:: ACTIVITY ::
With nothing added or dropped, copy the data that follows exactly.

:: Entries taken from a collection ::
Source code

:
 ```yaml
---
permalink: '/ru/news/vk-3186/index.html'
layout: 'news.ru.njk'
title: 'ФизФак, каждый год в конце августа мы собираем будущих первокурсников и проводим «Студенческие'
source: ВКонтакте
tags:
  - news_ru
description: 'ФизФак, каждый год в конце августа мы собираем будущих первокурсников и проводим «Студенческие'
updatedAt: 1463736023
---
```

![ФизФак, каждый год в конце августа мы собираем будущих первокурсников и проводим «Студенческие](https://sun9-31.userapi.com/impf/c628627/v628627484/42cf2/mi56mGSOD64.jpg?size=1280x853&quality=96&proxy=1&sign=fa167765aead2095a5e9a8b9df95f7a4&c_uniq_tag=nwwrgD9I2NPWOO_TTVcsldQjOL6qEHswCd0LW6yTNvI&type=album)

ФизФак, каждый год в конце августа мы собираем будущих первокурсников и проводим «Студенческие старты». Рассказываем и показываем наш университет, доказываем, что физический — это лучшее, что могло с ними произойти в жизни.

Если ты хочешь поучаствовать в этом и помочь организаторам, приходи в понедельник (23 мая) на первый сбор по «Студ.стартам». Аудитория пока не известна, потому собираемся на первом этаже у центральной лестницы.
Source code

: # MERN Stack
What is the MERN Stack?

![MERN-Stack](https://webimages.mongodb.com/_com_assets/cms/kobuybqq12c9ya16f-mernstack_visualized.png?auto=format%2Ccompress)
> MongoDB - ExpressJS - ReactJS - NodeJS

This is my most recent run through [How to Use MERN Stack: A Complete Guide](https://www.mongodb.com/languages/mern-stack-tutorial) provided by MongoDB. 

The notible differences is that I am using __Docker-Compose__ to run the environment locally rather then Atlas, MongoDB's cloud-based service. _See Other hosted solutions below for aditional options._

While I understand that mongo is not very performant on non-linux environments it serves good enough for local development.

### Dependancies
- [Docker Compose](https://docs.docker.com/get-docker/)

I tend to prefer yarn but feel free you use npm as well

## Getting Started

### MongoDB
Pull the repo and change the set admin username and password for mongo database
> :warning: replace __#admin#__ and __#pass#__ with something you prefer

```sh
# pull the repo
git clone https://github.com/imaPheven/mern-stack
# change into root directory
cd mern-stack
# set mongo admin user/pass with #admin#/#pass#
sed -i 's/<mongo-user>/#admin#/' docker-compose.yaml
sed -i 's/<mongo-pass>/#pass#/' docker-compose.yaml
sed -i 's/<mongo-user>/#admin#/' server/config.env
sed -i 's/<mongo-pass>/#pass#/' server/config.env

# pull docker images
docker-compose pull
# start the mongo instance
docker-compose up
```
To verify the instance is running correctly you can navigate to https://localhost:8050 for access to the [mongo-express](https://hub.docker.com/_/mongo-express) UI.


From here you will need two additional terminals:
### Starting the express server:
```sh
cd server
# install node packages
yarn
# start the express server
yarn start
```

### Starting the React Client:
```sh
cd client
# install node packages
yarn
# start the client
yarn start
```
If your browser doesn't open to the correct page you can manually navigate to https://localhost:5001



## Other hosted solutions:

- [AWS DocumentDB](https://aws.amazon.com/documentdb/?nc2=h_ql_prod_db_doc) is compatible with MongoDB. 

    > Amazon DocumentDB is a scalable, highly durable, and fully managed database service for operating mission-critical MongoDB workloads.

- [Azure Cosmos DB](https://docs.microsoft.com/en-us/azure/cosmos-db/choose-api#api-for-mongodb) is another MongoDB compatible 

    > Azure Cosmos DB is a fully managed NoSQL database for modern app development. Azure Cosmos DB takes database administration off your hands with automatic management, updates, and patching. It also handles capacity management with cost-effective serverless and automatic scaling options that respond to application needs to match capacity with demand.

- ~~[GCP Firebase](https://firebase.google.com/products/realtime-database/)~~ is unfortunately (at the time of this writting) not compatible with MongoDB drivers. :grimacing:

:: COMPLETED TASK ::
Source code

:
 ```yaml
---
permalink: '/ru/news/vk-3186/index.html'
layout: 'news.ru.njk'
title: 'ФизФак, каждый год в конце августа мы собираем будущих первокурсников и проводим «Студенческие'
source: ВКонтакте
tags:
  - news_ru
description: 'ФизФак, каждый год в конце августа мы собираем будущих первокурсников и проводим «Студенческие'
updatedAt: 1463736023
---
```

![ФизФак, каждый год в конце августа мы собираем будущих первокурсников и проводим «Студенческие](https://sun9-31.userapi.com/impf/c628627/v628627484/42cf2/mi56mGSOD64.jpg?size=1280x853&quality=96&proxy=1&sign=fa167765aead2095a5e9a8b9df95f7a4&c_uniq_tag=nwwrgD9I2NPWOO_TTVcsldQjOL6qEHswCd0LW6yTNvI&type=album)

ФизФак, каждый год в конце августа мы собираем будущих первокурсников и проводим «Студенческие старты». Рассказываем и показываем наш университет, доказываем, что физический — это лучшее, что могло с ними произойти в жизни.

Если ты хочешь поучаствовать в этом и помочь организаторам, приходи в понедельник (23 мая) на первый сбор по «Студ.стартам». Аудитория пока не известна, потому собираемся на первом этаже у центральной лестницы.
Source code

: # MERN Stack
What is the MERN Stack?

![MERN-Stack](https://webimages.mongodb.com/_com_assets/cms/kobuybqq12c9ya16f-mernstack_visualized.png?auto=format%2Ccompress)
> MongoDB - ExpressJS - ReactJS - NodeJS

This is my most recent run through [How to Use MERN Stack: A Complete Guide](https://www.mongodb.com/languages/mern-stack-tutorial) provided by MongoDB. 

The notible differences is that I am using __Docker-Compose__ to run the environment locally rather then Atlas, MongoDB's cloud-based service. _See Other hosted solutions below for aditional options._

While I understand that mongo is not very performant on non-linux environments it serves good enough for local development.

### Dependancies
- [Docker Compose](https://docs.docker.com/get-docker/)

I tend to prefer yarn but feel free you use npm as well

## Getting Started

### MongoDB
Pull the repo and change the set admin username and password for mongo database
> :warning: replace __#admin#__ and __#pass#__ with something you prefer

```sh
# pull the repo
git clone https://github.com/imaPheven/mern-stack
# change into root directory
cd mern-stack
# set mongo admin user/pass with #admin#/#pass#
sed -i 's/<mongo-user>/#admin#/' docker-compose.yaml
sed -i 's/<mongo-pass>/#pass#/' docker-compose.yaml
sed -i 's/<mongo-user>/#admin#/' server/config.env
sed -i 's/<mongo-pass>/#pass#/' server/config.env

# pull docker images
docker-compose pull
# start the mongo instance
docker-compose up
```
To verify the instance is running correctly you can navigate to https://localhost:8050 for access to the [mongo-express](https://hub.docker.com/_/mongo-express) UI.


From here you will need two additional terminals:
### Starting the express server:
```sh
cd server
# install node packages
yarn
# start the express server
yarn start
```

### Starting the React Client:
```sh
cd client
# install node packages
yarn
# start the client
yarn start
```
If your browser doesn't open to the correct page you can manually navigate to https://localhost:5001



## Other hosted solutions:

- [AWS DocumentDB](https://aws.amazon.com/documentdb/?nc2=h_ql_prod_db_doc) is compatible with MongoDB. 

    > Amazon DocumentDB is a scalable, highly durable, and fully managed database service for operating mission-critical MongoDB workloads.

- [Azure Cosmos DB](https://docs.microsoft.com/en-us/azure/cosmos-db/choose-api#api-for-mongodb) is another MongoDB compatible 

    > Azure Cosmos DB is a fully managed NoSQL database for modern app development. Azure Cosmos DB takes database administration off your hands with automatic management, updates, and patching. It also handles capacity management with cost-effective serverless and automatic scaling options that respond to application needs to match capacity with demand.

- ~~[GCP Firebase](https://firebase.google.com/products/realtime-database/)~~ is unfortunately (at the time of this writting) not compatible with MongoDB drivers. :grimacing:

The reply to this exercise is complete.